So, I work in a multi-story building, on the top floor. Though my company owns the building, we have tenants on the third floor. On a ride down the elevator, two strangers to me board on the third. They are mid-conversation as they get on, and the man says to the woman, “So, have you been getting out to the lake much?” She replies, “Not anymore, they turned the electricity and the water off.” I immediately thought of Shirley Jackson (above) and her short story, “The Summer People,” which I read last month for the R.I.P. challenge. I kind of chuckled to myself and thought, “Trust me lady, you’re much safer here…”
Are you familiar with this story? I thought it was great!
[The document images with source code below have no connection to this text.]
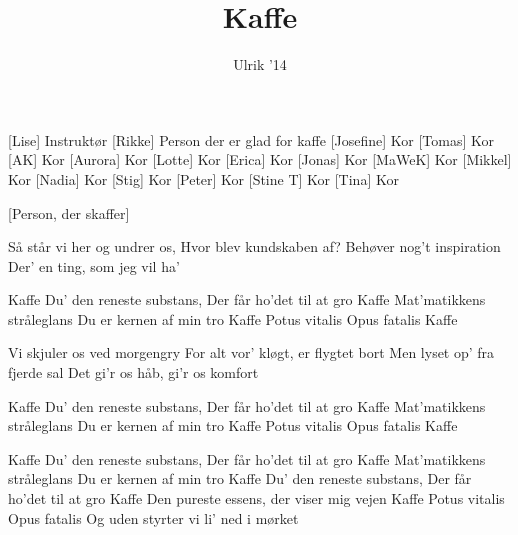 \documentclass[a4paper,11pt]{article}
\title{Kaffe}
\author{Ulrik '14}
\begin{document}
\maketitle

\begin{roles}
[Lise] Instruktør
[Rikke] Person der er glad for kaffe
[Josefine] Kor
[Tomas] Kor
[AK] Kor
[Aurora] Kor
[Lotte] Kor
[Erica] Kor
[Jonas] Kor
[MaWeK] Kor
[Mikkel] Kor
[Nadia] Kor
[Stig] Kor
[Peter] Kor
[Stine T] Kor
[Tina] Kor

\end{roles}

\begin{props}
[Person, der skaffer]
\end{props}


\begin{song}
 Så står vi her og undrer os,
          Hvor blev kundskaben af?
          Behøver nog't inspiration
          Der' en ting, som jeg vil ha'

 Kaffe
          Du' den reneste substans,
          Der får ho'det til at gro
          Kaffe
          Mat'matikkens stråleglans
          Du er kernen af min tro
          Kaffe
          Potus vitalis
          Opus fatalis
          Kaffe
          
 Vi skjuler os ved morgengry
          For alt vor' kløgt, er flygtet bort
          Men lyset op' fra fjerde sal
          Det gi'r os håb, gi'r os komfort

 Kaffe 
          Du' den reneste substans,
          Der får ho'det til at gro
          Kaffe 
          Mat'matikkens stråleglans
          Du er kernen af min tro
          Kaffe 
          Potus vitalis
          Opus fatalis
          Kaffe 

 
 Kaffe 
          Du' den reneste substans,
          Der får ho'det til at gro
          Kaffe 
          Mat'matikkens stråleglans
          Du er kernen af min tro
          Kaffe 
          Du' den reneste substans,
          Der får ho'det til at gro
          Kaffe
          Den pureste essens, der viser mig vejen
          Kaffe
          Potus vitalis
          Opus fatalis
          Og uden styrter vi li' ned i mørket

          
\end{song}
\end{document}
A well-to-do and aging New York couple have been enjoying their annual summer sojourn at a vacation home “on the lake” away from the big city. They muse about how, almost invariably, upon their return to the city “the Tuesday before Labor Day” they are blessed with unseasonably mild weather and find themselves wishing they had stayed longer at the lake. As this story dawns, the couple think “Why not stay a month longer and enjoy the summer weather as long as possible?”
They quickly learn from the locals that staying after Labor Day “just isn’t done,” and the mentioning of their plans to various townspeople is met with a kind of subdued incredulity. “Nobody ever stayed at the lake past Labor Day before,” the grocer tells them. A trip to the hardware store includes the owner’s observation that there have “never been summer people before, at the lake after Labor Day.” The couple from the city find these reactions odd but write it off to the “poor breeding” of the rustics.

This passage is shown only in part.